[Stored items]

════════════════════

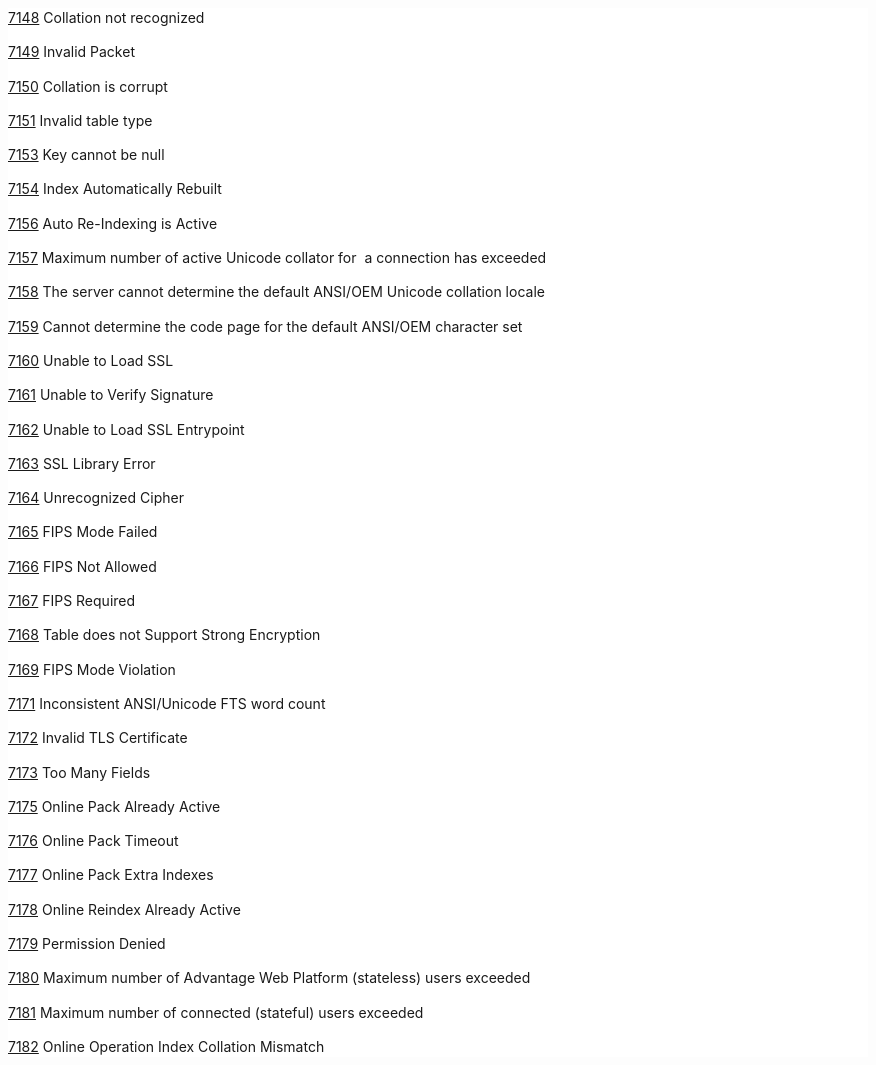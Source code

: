 [7148](error_7148_collation_not_recognized.htm) Collation not recognized

[7149](error_7149_invalid_packet.htm) Invalid Packet

[7150](error_7150_collation_is_corrupt.htm) Collation is corrupt

[7151](error_7151_invalid_table_type.htm) Invalid table type

[7153](error_7153_key_cannot_be_null.htm) Key cannot be null

[7154](error_7154_index_automatically_rebuilt.htm) Index Automatically Rebuilt

[7156](error_7156_auto_re_indexing_is_active.htm) Auto Re-Indexing is Active

[7157](error_7157_maximum_number_of_active_.htm) Maximum number of active Unicode collator for  a connection has exceeded

[7158](error_7158_the_server_cannot_d.htm) The server cannot determine the default ANSI/OEM Unicode collation locale

[7159](error_7159_cannot_determine_th.htm) Cannot determine the code page for the default ANSI/OEM character set

[7160](error_7160_unable_to_load_ssl.htm) Unable to Load SSL

[7161](error_7161_unable_to_verify_si.htm) Unable to Verify Signature

[7162](error_7162_unable_to_load_ssl_.htm) Unable to Load SSL Entrypoint

[7163](error_7163_ssl_library_error.htm) SSL Library Error

[7164](error_7164_unrecognized_cipher.htm) Unrecognized Cipher

[7165](error_7165_fips_mode_failed.htm) FIPS Mode Failed

[7166](error_7166_fips_not_allowed.htm) FIPS Not Allowed

[7167](error_7167_fips_required.htm) FIPS Required

[7168](error_7168_table_does_not_supp.htm) Table does not Support Strong Encryption

[7169](error_7169_fips_mode_violation.htm) FIPS Mode Violation

[7171](error_7171_ansi_unicode_incons.htm) Inconsistent ANSI/Unicode FTS word count

[7172](error_7172_invalid_tls_certifi.htm) Invalid TLS Certificate

[7173](error_7173_too_many_fields.htm) Too Many Fields

[7175](error_7175_online_pack_already.htm) Online Pack Already Active

[7176](error_7176_online_pack_timeout.htm) Online Pack Timeout

[7177](error_7177_online_pack_extra_i.htm) Online Pack Extra Indexes

[7178](error_7178_online_reindex_alre.htm) Online Reindex Already Active

[7179](error_7179_permission_denied.htm) Permission Denied

[7180](error_7180_stateless_connectio.htm) Maximum number of Advantage Web Platform (stateless) users exceeded

[7181](error_7181_stateful_connection.htm) Maximum number of connected (stateful) users exceeded

[7182](error_7182_online_operation_in.htm) Online Operation Index Collation Mismatch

════════════════════

Problem to work on:
From the first line to the last, set down the records above exactly and skip the pictures.

Expected output:
Source code

: [7148](error_7148_collation_not_recognized.htm) Collation not recognized

[7149](error_7149_invalid_packet.htm) Invalid Packet

[7150](error_7150_collation_is_corrupt.htm) Collation is corrupt

[7151](error_7151_invalid_table_type.htm) Invalid table type

[7153](error_7153_key_cannot_be_null.htm) Key cannot be null

[7154](error_7154_index_automatically_rebuilt.htm) Index Automatically Rebuilt

[7156](error_7156_auto_re_indexing_is_active.htm) Auto Re-Indexing is Active

[7157](error_7157_maximum_number_of_active_.htm) Maximum number of active Unicode collator for  a connection has exceeded

[7158](error_7158_the_server_cannot_d.htm) The server cannot determine the default ANSI/OEM Unicode collation locale

[7159](error_7159_cannot_determine_th.htm) Cannot determine the code page for the default ANSI/OEM character set

[7160](error_7160_unable_to_load_ssl.htm) Unable to Load SSL

[7161](error_7161_unable_to_verify_si.htm) Unable to Verify Signature

[7162](error_7162_unable_to_load_ssl_.htm) Unable to Load SSL Entrypoint

[7163](error_7163_ssl_library_error.htm) SSL Library Error

[7164](error_7164_unrecognized_cipher.htm) Unrecognized Cipher

[7165](error_7165_fips_mode_failed.htm) FIPS Mode Failed

[7166](error_7166_fips_not_allowed.htm) FIPS Not Allowed

[7167](error_7167_fips_required.htm) FIPS Required

[7168](error_7168_table_does_not_supp.htm) Table does not Support Strong Encryption

[7169](error_7169_fips_mode_violation.htm) FIPS Mode Violation

[7171](error_7171_ansi_unicode_incons.htm) Inconsistent ANSI/Unicode FTS word count

[7172](error_7172_invalid_tls_certifi.htm) Invalid TLS Certificate

[7173](error_7173_too_many_fields.htm) Too Many Fields

[7175](error_7175_online_pack_already.htm) Online Pack Already Active

[7176](error_7176_online_pack_timeout.htm) Online Pack Timeout

[7177](error_7177_online_pack_extra_i.htm) Online Pack Extra Indexes

[7178](error_7178_online_reindex_alre.htm) Online Reindex Already Active

[7179](error_7179_permission_denied.htm) Permission Denied

[7180](error_7180_stateless_connectio.htm) Maximum number of Advantage Web Platform (stateless) users exceeded

[7181](error_7181_stateful_connection.htm) Maximum number of connected (stateful) users exceeded

[7182](error_7182_online_operation_in.htm) Online Operation Index Collation Mismatch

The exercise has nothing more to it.